Temporal and spatial monitoring of eutrophication variables in CEMP.

Type: Report
Series: RO 38
Author: Philip Axe


The OSPAR Revised Eutrophication Monitoring Programme (ETG 05/3/Info.1-E) requests that nutrient "monitoring should include sufficient samples to confirm that the maximum winter nutrient concentration has been determined", while para. 7 of the Terms of Reference for the preparation of guidance on the spatial and temporal resolution of monitoring for nutrients and eutrophication effects (ICG 003) states that "there are at least nine different water types covered by the OSPAR Maritime Area"..."guidance must, therefore, be at least complex enough to cover each type with sufficient clarity to guide contracting parties in their evaluation of the temporal and spatial coverage required to adequately assess the relevant water body". This document summarises the national reports submitted to the OSPAR Intersessional Correspondence Group on Eutrophication Monitoring, and highlights common problems faced in the monitoring of (primarily) inorganic nutrients and chlorophyll. In addition, it presents tests of different approaches to solving the spatial and temporal sampling problems associated with delivering marine eutrophication data. Based on tests of model data, monthly sampling appears adequate to give a good estimate of annual mean concentrations. Buoy data suggests that this would not be sufficient where there is tidal variability. It was not possible to determine maximum concentrations through a practical ship sampling scheme, or by using extreme value statistics. The optimum sampling programme to observe rapid events is likely to be a combination of ferrybox systems, which appear to be reliable and give both good spatial and temporal coverage, combined with buoy observations.

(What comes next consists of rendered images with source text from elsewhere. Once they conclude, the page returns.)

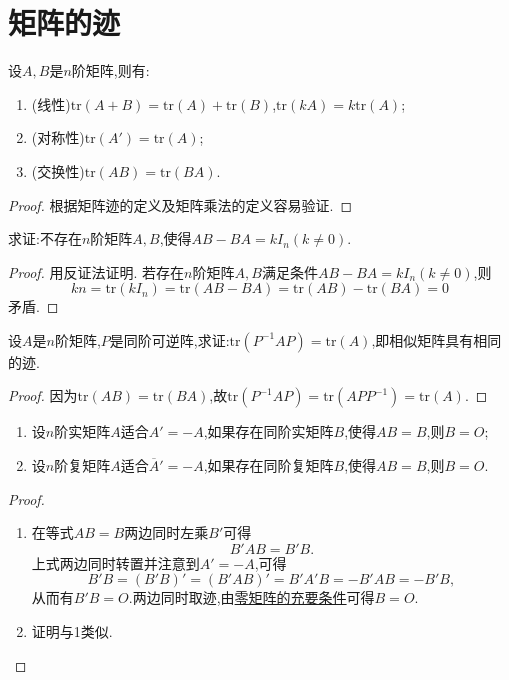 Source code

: \documentclass[../../main.tex]{subfiles}
\begin{document}
\section{矩阵的迹}

\begin{proposition}[矩阵迹的性质]\label{proposition:矩阵矩阵迹的性质}
设\(A,B\)是\(n\)阶矩阵,则有:
\begin{enumerate}
\item (线性)\(\mathrm{tr}(A + B)=\mathrm{tr}(A)+\mathrm{tr}(B)\),\(\mathrm{tr}(kA)=k\mathrm{tr}(A)\);
\item (对称性)\(\mathrm{tr}(A')=\mathrm{tr}(A)\);
\item (交换性)\(\mathrm{tr}(AB)=\mathrm{tr}(BA)\).
\end{enumerate}
\end{proposition}
\begin{proof}
根据矩阵迹的定义及矩阵乘法的定义容易验证.

\end{proof}

\begin{example}
求证:不存在\(n\)阶矩阵\(A,B\),使得\(AB - BA = kI_n(k\neq0)\).
\end{example}
\begin{proof}
用反证法证明. 若存在\(n\)阶矩阵\(A,B\)满足条件\(AB - BA = kI_n(k\neq0)\),则
\[
kn=\mathrm{tr}(kI_n)=\mathrm{tr}(AB - BA)=\mathrm{tr}(AB)-\mathrm{tr}(BA)=0
\]
矛盾.

\end{proof}

\begin{proposition}
设\(A\)是\(n\)阶矩阵,\(P\)是同阶可逆阵,求证:\(\mathrm{tr}(P^{-1}AP)=\mathrm{tr}(A)\),即相似矩阵具有相同的迹.
\end{proposition}
\begin{proof}
因为\(\mathrm{tr}(AB)=\mathrm{tr}(BA)\),故\(\mathrm{tr}(P^{-1}AP)=\mathrm{tr}(APP^{-1})=\mathrm{tr}(A)\).

\end{proof}

\begin{proposition}\label{proposition:反称/反酉矩阵为零矩阵的充要条件}
\begin{enumerate}
\item 设\(n\)阶实矩阵\(A\)适合\(A'=-A\),如果存在同阶实矩阵\(B\),使得\(AB = B\),则\(B = O\);
\item 设\(n\)阶复矩阵\(A\)适合\(\overline{A}'=-A\),如果存在同阶复矩阵\(B\),使得\(AB = B\),则\(B = O\).
\end{enumerate}
\end{proposition}
\begin{proof}
\begin{enumerate}
\item 在等式\(AB = B\)两边同时左乘\(B'\)可得
\[
B'AB = B'B.
\]
上式两边同时转置并注意到\(A'=-A\),可得
\[
B'B=(B'B)'=(B'AB)'=B'A'B=-B'AB=-B'B,
\]
从而有\(B'B = O\).两边同时取迹,由\hyperref[proposition:零矩阵的充要条件]{零矩阵的充要条件}可得\(B = O\).
\item 证明与1类似.
\end{enumerate}

\end{proof}
\end{document}
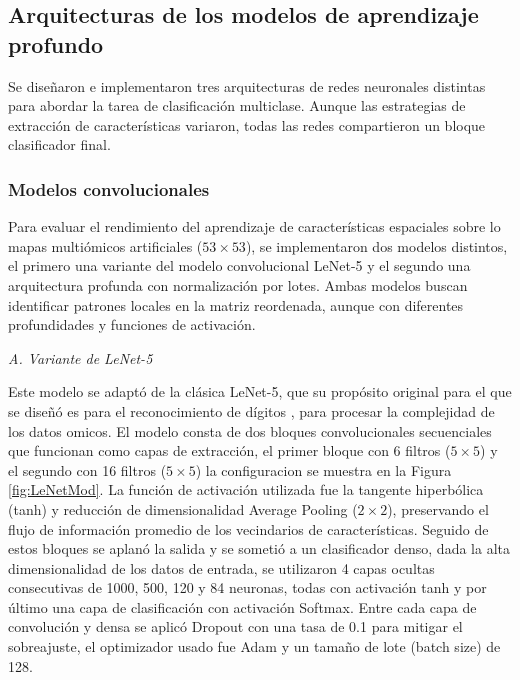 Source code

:\documentclass[preprint,number]{elsarticle}
\begin{document}
\subsection{Arquitecturas de los modelos de aprendizaje profundo}

Se diseñaron e implementaron tres arquitecturas de redes neuronales distintas para abordar la tarea de clasificación multiclase. Aunque las estrategias de extracción de características variaron, todas las redes compartieron un bloque clasificador final.


\subsubsection{Modelos convolucionales}

Para evaluar el rendimiento del aprendizaje de características espaciales sobre lo mapas multiómicos artificiales ($53 \times 53$), se implementaron dos modelos distintos, el primero una variante del modelo convolucional LeNet-5 y el segundo una arquitectura profunda con normalización por lotes. Ambas modelos buscan identificar patrones locales en la matriz reordenada, aunque con diferentes profundidades y funciones de activación.

\textit{A. Variante de LeNet-5}

Este modelo se adaptó de la clásica LeNet-5, que su propósito original para el que se diseñó es para el reconocimiento de dígitos \cite{lecun2002gradient}, para procesar la complejidad de los datos omicos. El modelo consta de dos bloques convolucionales secuenciales que funcionan como capas de extracción, el primer bloque con 6 filtros ($5 \times 5$) y el segundo con 16 filtros ($5 \times 5$) la configuracion se muestra en la Figura \ref{fig:LeNetMod}. La función de activación utilizada fue la tangente hiperbólica (tanh) y reducción de dimensionalidad Average Pooling ($2 \times 2$), preservando el flujo de información promedio de los vecindarios de características. Seguido de estos bloques se aplanó la salida y se sometió a un clasificador denso, dada la alta dimensionalidad de los datos de entrada, se utilizaron 4 capas ocultas consecutivas de 1000, 500, 120 y 84 neuronas, todas con activación tanh y por último una capa de clasificación con activación Softmax. Entre cada capa de convolución y densa se aplicó Dropout con una tasa de 0.1 para mitigar el sobreajuste, el optimizador usado fue Adam y un tamaño de lote (batch size) de 128.
\end{document}
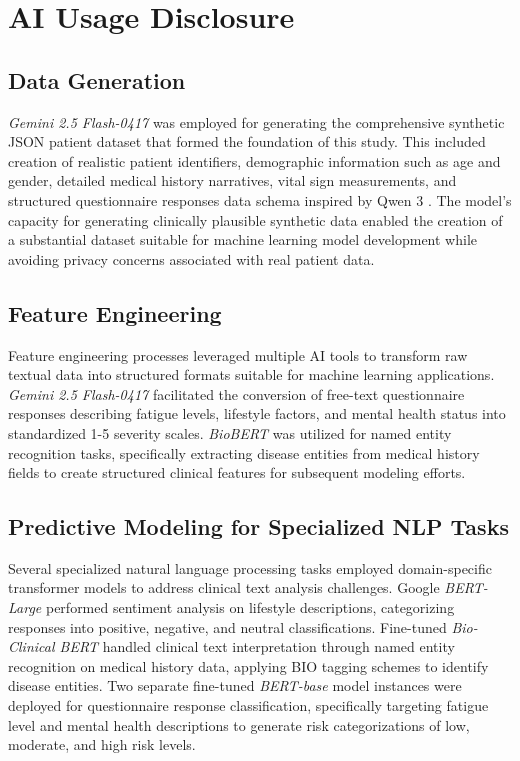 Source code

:\section{AI Usage Disclosure}

\subsection{Data Generation}

\textit{Gemini 2.5 Flash-0417} \parencite{Doshi_2025} was employed for generating the comprehensive synthetic JSON patient dataset that formed the foundation of this study. This included creation of realistic patient identifiers, demographic information such as age and gender, detailed medical history narratives, vital sign measurements, and structured questionnaire responses data schema inspired by Qwen 3 \parencite{yang2025qwen3technicalreport}. The model's capacity for generating clinically plausible synthetic data enabled the creation of a substantial dataset suitable for machine learning model development while avoiding privacy concerns associated with real patient data.

\subsection{Feature Engineering}

Feature engineering processes leveraged multiple AI tools to transform raw textual data into structured formats suitable for machine learning applications. \textit{Gemini 2.5 Flash-0417} \parencite{Doshi_2025} facilitated the conversion of free-text questionnaire responses describing fatigue levels, lifestyle factors, and mental health status into standardized 1-5 severity scales. \textit{BioBERT} \parencite{Lee_2019} was utilized for named entity recognition tasks, specifically extracting disease entities from medical history fields to create structured clinical features for subsequent modeling efforts.

\subsection{Predictive Modeling for Specialized NLP Tasks}

Several specialized natural language processing tasks employed domain-specific transformer models to address clinical text analysis challenges. Google \textit{BERT-Large} \parencite{devlin2019bertpretrainingdeepbidirectional} performed sentiment analysis on lifestyle descriptions, categorizing responses into positive, negative, and neutral classifications. Fine-tuned \textit{Bio-Clinical BERT} \parencite{ling2023bioclinicalbertbertbase} handled clinical text interpretation through named entity recognition on medical history data, applying BIO tagging schemes to identify disease entities. Two separate fine-tuned \textit{BERT-base} model \parencite{devlin2019bertpretrainingdeepbidirectional} instances were deployed for questionnaire response classification, specifically targeting fatigue level and mental health descriptions to generate risk categorizations of low, moderate, and high risk levels.

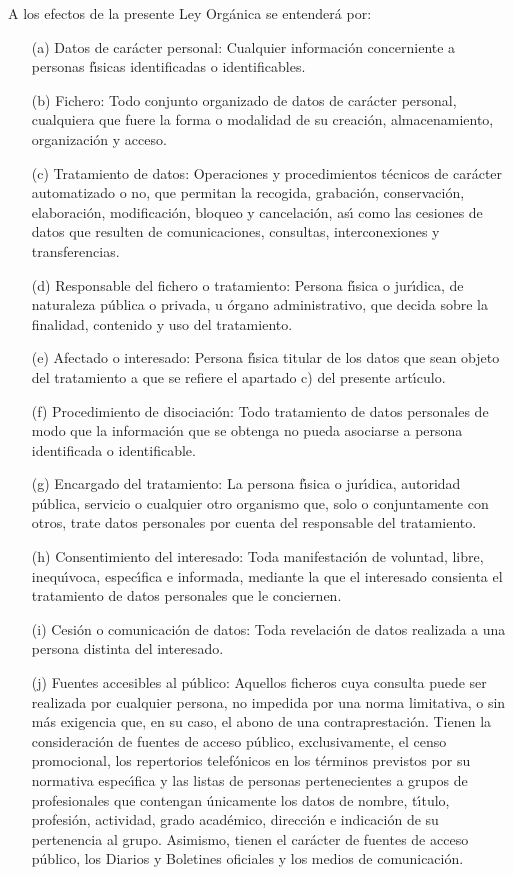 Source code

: A los efectos de la presente Ley Org\'anica se entender\'a por:
\begin{itemize}
\item [(a)] Datos de car\'acter personal: Cualquier informaci\'on concerniente 
a personas f\'{\i}sicas identificadas o identificables.
\item [(b)] Fichero: Todo conjunto organizado de datos de car\'acter personal,
cualquiera que fuere la forma o modalidad de su creaci\'on, almacenamiento,
organizaci\'on y acceso.
\item [(c)] Tratamiento de datos: Operaciones y procedimientos t\'ecnicos de 
car\'acter automatizado o no, que permitan la recogida, grabaci\'on, 
conservaci\'on, elaboraci\'on, modificaci\'on, bloqueo y cancelaci\'on, as\'{\i}
como las cesiones de datos que resulten de comunicaciones, consultas, 
interconexiones y transferencias.
\item [(d)] Responsable del fichero o tratamiento: Persona f\'{\i}sica o 
jur\'{\i}dica, de naturaleza p\'ublica o privada, u \'organo administrativo,
que decida sobre la finalidad, contenido y uso del tratamiento.
\item [(e)] Afectado o interesado: Persona f\'{\i}sica titular de los datos 
que sean objeto del tratamiento a que se refiere el apartado c) del presente 
art\'{\i}culo.
\item [(f)] Procedimiento de disociaci\'on: Todo tratamiento de datos 
personales de modo que la informaci\'on que se obtenga no pueda asociarse a 
persona identificada o identificable.
\item [(g)] Encargado del tratamiento: La persona f\'{\i}sica o jur\'{\i}dica,
autoridad p\'ublica, servicio o cualquier otro organismo que, solo o 
conjuntamente con otros, trate datos personales por cuenta del responsable del 
tratamiento.
\item [(h)] Consentimiento del interesado: Toda manifestaci\'on de voluntad, 
libre, inequ\'{\i}voca, espec\'{\i}fica e informada, mediante la que el 
interesado consienta el tratamiento de datos personales que le conciernen.
\item [(i)] Cesi\'on o comunicaci\'on de datos: Toda revelaci\'on de datos 
realizada a una persona distinta del interesado.
\item [(j)] Fuentes accesibles al p\'ublico: Aquellos ficheros cuya consulta 
puede ser realizada por cualquier persona, no impedida por una norma limitativa,
o sin m\'as exigencia que, en su caso, el abono de una contraprestaci\'on. 
Tienen la consideraci\'on de fuentes de acceso p\'ublico, exclusivamente, el 
censo promocional, los repertorios telef\'onicos en los t\'erminos previstos 
por su normativa espec\'{\i}fica y las listas de personas pertenecientes a 
grupos de profesionales que contengan \'unicamente los datos de nombre, 
t\'{\i}tulo, profesi\'on, actividad, grado acad\'emico, direcci\'on e 
indicaci\'on de su pertenencia al grupo. Asimismo, tienen el car\'acter de 
fuentes de acceso p\'ublico, los Diarios y Boletines oficiales y los medios de 
comunicaci\'on.
\end{itemize}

To ensure data of sufficient quality, these must be controlled against conventional research vessel observations. Research vessels still have a role in seasonal mapping, and in providing data of sufficient quality for trend analysis from a large area. This is likely to remain so, at least until technologies such as gliders and optical nutrient sensors become widely available and capable of delivering reliable, high quality data.